▸ Brief
Retype the listing that follows, word for word.

▸ Data extracts

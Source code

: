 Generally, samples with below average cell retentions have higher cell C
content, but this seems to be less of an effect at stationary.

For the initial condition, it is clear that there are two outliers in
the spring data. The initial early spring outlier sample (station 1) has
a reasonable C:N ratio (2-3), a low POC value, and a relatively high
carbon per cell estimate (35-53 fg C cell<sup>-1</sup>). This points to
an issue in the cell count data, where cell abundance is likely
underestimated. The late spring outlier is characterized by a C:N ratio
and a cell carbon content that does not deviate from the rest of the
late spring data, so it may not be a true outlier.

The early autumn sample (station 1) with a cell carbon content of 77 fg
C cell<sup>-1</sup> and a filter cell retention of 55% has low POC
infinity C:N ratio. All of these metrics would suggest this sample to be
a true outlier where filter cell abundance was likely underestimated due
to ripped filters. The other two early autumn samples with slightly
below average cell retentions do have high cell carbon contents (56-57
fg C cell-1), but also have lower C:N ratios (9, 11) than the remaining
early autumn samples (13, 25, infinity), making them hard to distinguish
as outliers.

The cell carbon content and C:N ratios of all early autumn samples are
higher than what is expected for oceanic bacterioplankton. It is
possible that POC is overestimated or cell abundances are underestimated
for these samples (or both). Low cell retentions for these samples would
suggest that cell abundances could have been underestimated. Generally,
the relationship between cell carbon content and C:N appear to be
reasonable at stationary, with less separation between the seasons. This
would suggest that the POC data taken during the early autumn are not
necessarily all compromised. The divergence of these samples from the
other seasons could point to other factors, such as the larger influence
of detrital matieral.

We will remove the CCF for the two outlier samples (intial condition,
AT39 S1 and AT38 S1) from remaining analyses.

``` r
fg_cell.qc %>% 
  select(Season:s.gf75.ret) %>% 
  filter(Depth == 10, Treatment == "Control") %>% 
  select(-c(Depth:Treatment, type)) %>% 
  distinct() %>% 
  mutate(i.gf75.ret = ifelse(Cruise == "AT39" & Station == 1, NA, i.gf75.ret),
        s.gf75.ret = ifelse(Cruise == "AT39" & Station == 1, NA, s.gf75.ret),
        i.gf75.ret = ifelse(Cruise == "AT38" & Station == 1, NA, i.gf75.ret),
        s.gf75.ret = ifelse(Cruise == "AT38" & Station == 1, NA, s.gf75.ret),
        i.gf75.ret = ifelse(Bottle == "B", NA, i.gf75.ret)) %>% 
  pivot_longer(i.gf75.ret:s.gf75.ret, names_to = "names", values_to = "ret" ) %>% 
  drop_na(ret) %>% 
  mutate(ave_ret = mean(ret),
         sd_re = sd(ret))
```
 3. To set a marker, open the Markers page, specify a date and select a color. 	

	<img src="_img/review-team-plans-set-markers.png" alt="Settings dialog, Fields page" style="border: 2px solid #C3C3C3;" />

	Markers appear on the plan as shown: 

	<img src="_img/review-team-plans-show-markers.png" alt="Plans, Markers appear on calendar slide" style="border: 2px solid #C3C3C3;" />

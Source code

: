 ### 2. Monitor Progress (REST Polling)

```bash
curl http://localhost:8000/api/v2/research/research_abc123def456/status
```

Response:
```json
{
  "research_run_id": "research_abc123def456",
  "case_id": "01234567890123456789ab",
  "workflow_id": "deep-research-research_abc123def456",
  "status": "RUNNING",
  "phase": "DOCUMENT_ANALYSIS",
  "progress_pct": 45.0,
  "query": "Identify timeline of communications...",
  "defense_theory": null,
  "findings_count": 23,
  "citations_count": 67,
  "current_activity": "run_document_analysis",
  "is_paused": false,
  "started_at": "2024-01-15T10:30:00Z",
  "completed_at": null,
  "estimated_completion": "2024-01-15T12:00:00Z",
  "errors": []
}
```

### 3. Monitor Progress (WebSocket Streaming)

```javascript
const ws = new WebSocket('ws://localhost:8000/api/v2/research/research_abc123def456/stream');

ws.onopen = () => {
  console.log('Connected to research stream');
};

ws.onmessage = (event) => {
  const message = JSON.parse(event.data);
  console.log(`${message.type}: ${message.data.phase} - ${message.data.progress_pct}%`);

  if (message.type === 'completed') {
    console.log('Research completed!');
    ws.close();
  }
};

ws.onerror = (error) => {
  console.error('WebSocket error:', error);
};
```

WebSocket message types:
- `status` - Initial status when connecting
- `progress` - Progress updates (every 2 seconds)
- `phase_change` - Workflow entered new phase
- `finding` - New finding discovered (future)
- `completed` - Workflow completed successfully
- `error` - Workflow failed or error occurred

▸ Answer below
Source code

: Generally, samples with below average cell retentions have higher cell C
content, but this seems to be less of an effect at stationary.

For the initial condition, it is clear that there are two outliers in
the spring data. The initial early spring outlier sample (station 1) has
a reasonable C:N ratio (2-3), a low POC value, and a relatively high
carbon per cell estimate (35-53 fg C cell<sup>-1</sup>). This points to
an issue in the cell count data, where cell abundance is likely
underestimated. The late spring outlier is characterized by a C:N ratio
and a cell carbon content that does not deviate from the rest of the
late spring data, so it may not be a true outlier.

The early autumn sample (station 1) with a cell carbon content of 77 fg
C cell<sup>-1</sup> and a filter cell retention of 55% has low POC
infinity C:N ratio. All of these metrics would suggest this sample to be
a true outlier where filter cell abundance was likely underestimated due
to ripped filters. The other two early autumn samples with slightly
below average cell retentions do have high cell carbon contents (56-57
fg C cell-1), but also have lower C:N ratios (9, 11) than the remaining
early autumn samples (13, 25, infinity), making them hard to distinguish
as outliers.

The cell carbon content and C:N ratios of all early autumn samples are
higher than what is expected for oceanic bacterioplankton. It is
possible that POC is overestimated or cell abundances are underestimated
for these samples (or both). Low cell retentions for these samples would
suggest that cell abundances could have been underestimated. Generally,
the relationship between cell carbon content and C:N appear to be
reasonable at stationary, with less separation between the seasons. This
would suggest that the POC data taken during the early autumn are not
necessarily all compromised. The divergence of these samples from the
other seasons could point to other factors, such as the larger influence
of detrital matieral.

We will remove the CCF for the two outlier samples (intial condition,
AT39 S1 and AT38 S1) from remaining analyses.

``` r
fg_cell.qc %>% 
  select(Season:s.gf75.ret) %>% 
  filter(Depth == 10, Treatment == "Control") %>% 
  select(-c(Depth:Treatment, type)) %>% 
  distinct() %>% 
  mutate(i.gf75.ret = ifelse(Cruise == "AT39" & Station == 1, NA, i.gf75.ret),
        s.gf75.ret = ifelse(Cruise == "AT39" & Station == 1, NA, s.gf75.ret),
        i.gf75.ret = ifelse(Cruise == "AT38" & Station == 1, NA, i.gf75.ret),
        s.gf75.ret = ifelse(Cruise == "AT38" & Station == 1, NA, s.gf75.ret),
        i.gf75.ret = ifelse(Bottle == "B", NA, i.gf75.ret)) %>% 
  pivot_longer(i.gf75.ret:s.gf75.ret, names_to = "names", values_to = "ret" ) %>% 
  drop_na(ret) %>% 
  mutate(ave_ret = mean(ret),
         sd_re = sd(ret))
```
 3. To set a marker, open the Markers page, specify a date and select a color. 	

	<img src="_img/review-team-plans-set-markers.png" alt="Settings dialog, Fields page" style="border: 2px solid #C3C3C3;" />

	Markers appear on the plan as shown: 

	<img src="_img/review-team-plans-show-markers.png" alt="Plans, Markers appear on calendar slide" style="border: 2px solid #C3C3C3;" />

Source code

: ### 2. Monitor Progress (REST Polling)

```bash
curl http://localhost:8000/api/v2/research/research_abc123def456/status
```

Response:
```json
{
  "research_run_id": "research_abc123def456",
  "case_id": "01234567890123456789ab",
  "workflow_id": "deep-research-research_abc123def456",
  "status": "RUNNING",
  "phase": "DOCUMENT_ANALYSIS",
  "progress_pct": 45.0,
  "query": "Identify timeline of communications...",
  "defense_theory": null,
  "findings_count": 23,
  "citations_count": 67,
  "current_activity": "run_document_analysis",
  "is_paused": false,
  "started_at": "2024-01-15T10:30:00Z",
  "completed_at": null,
  "estimated_completion": "2024-01-15T12:00:00Z",
  "errors": []
}
```

### 3. Monitor Progress (WebSocket Streaming)

```javascript
const ws = new WebSocket('ws://localhost:8000/api/v2/research/research_abc123def456/stream');

ws.onopen = () => {
  console.log('Connected to research stream');
};

ws.onmessage = (event) => {
  const message = JSON.parse(event.data);
  console.log(`${message.type}: ${message.data.phase} - ${message.data.progress_pct}%`);

  if (message.type === 'completed') {
    console.log('Research completed!');
    ws.close();
  }
};

ws.onerror = (error) => {
  console.error('WebSocket error:', error);
};
```

WebSocket message types:
- `status` - Initial status when connecting
- `progress` - Progress updates (every 2 seconds)
- `phase_change` - Workflow entered new phase
- `finding` - New finding discovered (future)
- `completed` - Workflow completed successfully
- `error` - Workflow failed or error occurred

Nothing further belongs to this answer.